Rebuilding Through Small Steps

One of the greatest misconceptions about healing is that it happens in big leaps. In my experience, it happens in small, intentional steps. Healing through mindfulness isn’t about erasing grief—it’s about building the capacity to hold grief and still create space for joy, peace, and purpose.

Some days, mindfulness simply meant sitting with my coffee in silence, allowing myself to breathe without rushing. Other days, it meant writing in my journal until I felt the tightness in my chest begin to ease. These weren’t grand gestures, but they were acts of reclaiming my life, one moment at a time.

Over time, these practices became the foundation for rebuilding—not back to who I was, but forward into who I was becoming.

Why Intention Matters

Without intention, it’s easy to remain stuck in the cycle of grief, waiting for time alone to do the work. But time doesn’t heal—what we do with that time does.

Intention transforms grief from a passive experience into an active journey.
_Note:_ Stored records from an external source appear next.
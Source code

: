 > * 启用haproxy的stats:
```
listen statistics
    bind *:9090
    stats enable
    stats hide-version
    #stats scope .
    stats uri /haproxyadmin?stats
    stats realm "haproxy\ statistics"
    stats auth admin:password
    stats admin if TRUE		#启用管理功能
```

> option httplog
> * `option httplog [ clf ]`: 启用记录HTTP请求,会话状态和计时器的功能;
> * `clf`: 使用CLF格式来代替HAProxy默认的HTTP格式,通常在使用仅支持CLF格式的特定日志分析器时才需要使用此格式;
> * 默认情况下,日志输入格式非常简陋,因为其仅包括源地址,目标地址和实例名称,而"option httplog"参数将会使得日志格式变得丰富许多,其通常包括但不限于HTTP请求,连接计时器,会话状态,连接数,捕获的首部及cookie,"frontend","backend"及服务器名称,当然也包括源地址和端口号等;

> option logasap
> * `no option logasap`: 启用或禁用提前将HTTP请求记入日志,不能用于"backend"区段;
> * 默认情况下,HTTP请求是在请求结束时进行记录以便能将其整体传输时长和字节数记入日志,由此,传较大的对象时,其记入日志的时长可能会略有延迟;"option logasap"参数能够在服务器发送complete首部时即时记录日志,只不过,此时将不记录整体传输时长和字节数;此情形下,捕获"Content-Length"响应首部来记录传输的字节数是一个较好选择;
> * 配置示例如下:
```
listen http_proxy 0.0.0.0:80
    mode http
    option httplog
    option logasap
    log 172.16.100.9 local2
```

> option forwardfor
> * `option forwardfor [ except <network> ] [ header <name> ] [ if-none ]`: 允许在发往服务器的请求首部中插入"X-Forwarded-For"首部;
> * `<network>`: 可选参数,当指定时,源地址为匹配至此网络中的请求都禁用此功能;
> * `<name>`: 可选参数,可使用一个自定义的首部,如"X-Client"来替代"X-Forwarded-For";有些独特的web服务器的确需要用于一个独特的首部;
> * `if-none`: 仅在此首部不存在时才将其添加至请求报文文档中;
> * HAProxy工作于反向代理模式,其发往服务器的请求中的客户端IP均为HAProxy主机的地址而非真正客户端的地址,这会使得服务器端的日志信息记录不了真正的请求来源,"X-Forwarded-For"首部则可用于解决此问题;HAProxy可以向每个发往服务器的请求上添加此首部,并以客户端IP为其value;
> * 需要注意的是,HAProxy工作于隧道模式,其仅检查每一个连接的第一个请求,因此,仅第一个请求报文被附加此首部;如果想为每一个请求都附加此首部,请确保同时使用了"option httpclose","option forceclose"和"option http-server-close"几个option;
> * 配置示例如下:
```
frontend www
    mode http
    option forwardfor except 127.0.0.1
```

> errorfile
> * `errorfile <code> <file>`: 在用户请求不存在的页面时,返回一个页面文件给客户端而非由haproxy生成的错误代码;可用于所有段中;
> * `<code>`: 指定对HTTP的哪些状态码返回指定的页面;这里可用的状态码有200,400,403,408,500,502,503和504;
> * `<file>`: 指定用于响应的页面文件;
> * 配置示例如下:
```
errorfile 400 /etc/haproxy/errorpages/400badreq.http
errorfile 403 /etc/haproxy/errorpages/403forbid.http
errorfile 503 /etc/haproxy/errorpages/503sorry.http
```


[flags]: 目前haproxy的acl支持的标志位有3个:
It says: I may not have chosen this loss, but I can choose how I live with it. I can choose to honor my loved one by living fully. I can choose to meet my pain with compassion instead of despair.

That choice, made again and again, is where healing begins.
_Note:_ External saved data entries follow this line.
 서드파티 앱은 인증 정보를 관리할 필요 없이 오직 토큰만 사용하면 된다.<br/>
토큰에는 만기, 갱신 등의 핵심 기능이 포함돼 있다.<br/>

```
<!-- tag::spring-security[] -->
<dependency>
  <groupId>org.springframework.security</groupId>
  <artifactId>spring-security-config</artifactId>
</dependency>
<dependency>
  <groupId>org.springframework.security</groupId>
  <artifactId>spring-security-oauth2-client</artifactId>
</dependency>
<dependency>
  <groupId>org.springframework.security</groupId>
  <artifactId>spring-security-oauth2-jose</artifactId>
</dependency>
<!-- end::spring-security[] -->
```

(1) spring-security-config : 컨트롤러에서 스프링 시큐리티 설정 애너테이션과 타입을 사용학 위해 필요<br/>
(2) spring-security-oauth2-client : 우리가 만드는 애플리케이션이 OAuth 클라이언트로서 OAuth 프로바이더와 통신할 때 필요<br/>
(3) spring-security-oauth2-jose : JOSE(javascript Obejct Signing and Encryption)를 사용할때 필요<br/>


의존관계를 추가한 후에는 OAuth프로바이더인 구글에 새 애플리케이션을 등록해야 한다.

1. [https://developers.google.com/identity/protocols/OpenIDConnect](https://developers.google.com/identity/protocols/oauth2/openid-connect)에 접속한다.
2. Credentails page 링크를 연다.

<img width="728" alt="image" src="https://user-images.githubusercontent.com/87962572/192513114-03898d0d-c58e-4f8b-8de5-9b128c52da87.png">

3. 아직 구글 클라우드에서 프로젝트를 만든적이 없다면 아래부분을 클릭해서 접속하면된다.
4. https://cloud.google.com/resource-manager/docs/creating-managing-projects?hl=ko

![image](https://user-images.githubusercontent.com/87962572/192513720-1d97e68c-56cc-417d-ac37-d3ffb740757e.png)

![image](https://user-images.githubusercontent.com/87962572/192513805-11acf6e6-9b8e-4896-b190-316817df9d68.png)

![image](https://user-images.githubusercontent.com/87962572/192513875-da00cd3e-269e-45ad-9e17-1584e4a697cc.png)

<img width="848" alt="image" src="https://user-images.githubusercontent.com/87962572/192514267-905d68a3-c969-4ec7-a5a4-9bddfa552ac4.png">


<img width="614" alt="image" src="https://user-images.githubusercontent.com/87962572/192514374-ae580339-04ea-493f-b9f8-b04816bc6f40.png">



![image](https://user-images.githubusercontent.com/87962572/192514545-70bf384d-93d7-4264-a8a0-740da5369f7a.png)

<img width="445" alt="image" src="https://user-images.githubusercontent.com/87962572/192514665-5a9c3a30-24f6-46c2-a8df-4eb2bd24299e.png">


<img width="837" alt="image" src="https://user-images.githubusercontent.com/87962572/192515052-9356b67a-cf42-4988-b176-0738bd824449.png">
The Promise of Mindful Healing

Today, I don’t claim to be “finished” with grief. There is no finish line. Drew’s absence will always be part of me. But through intention and mindfulness, I have learned to coexist with that absence while also embracing presence, joy, and purpose.

Grief and healing live side by side in me. And I’ve discovered that this coexistence isn’t a contradiction—it’s the essence of resilience.

To anyone facing tragedy right now, I want you to know this: healing is possible. Not because you will one day stop grieving, but because you can learn to carry your grief differently. Through intention, through mindfulness, through the small daily choices that honor both your loss and your life, you can rebuild.

You can breathe again. You can love again. You can live again.




About Melissa Hull

Melissa Hull is a mother, best-selling author, international speaker, media host, master coach, and CEO. With her compassionate voice and transformative insights, she inspires audiences worldwide to navigate grief, healing, and personal growth.

Melissa’s journey began with unimaginable loss—the accidental drowning of her young son, Drew. This tragedy led her to confront the depths of grief and ultimately discover profound lessons about healing. Over two decades ago, Melissa chose to embrace healing as an intentional, ongoing process. She reimagined her son’s loss as a source of wisdom and transformed his absence into a guiding presence that continues to uplift her.

Through her experiences, Melissa discovered that grief doesn’t define us; the choices we make in its presence do. She encourages others to meet grief with courage, resilience, and love, showing that healing is possible and that love transcends physical existence.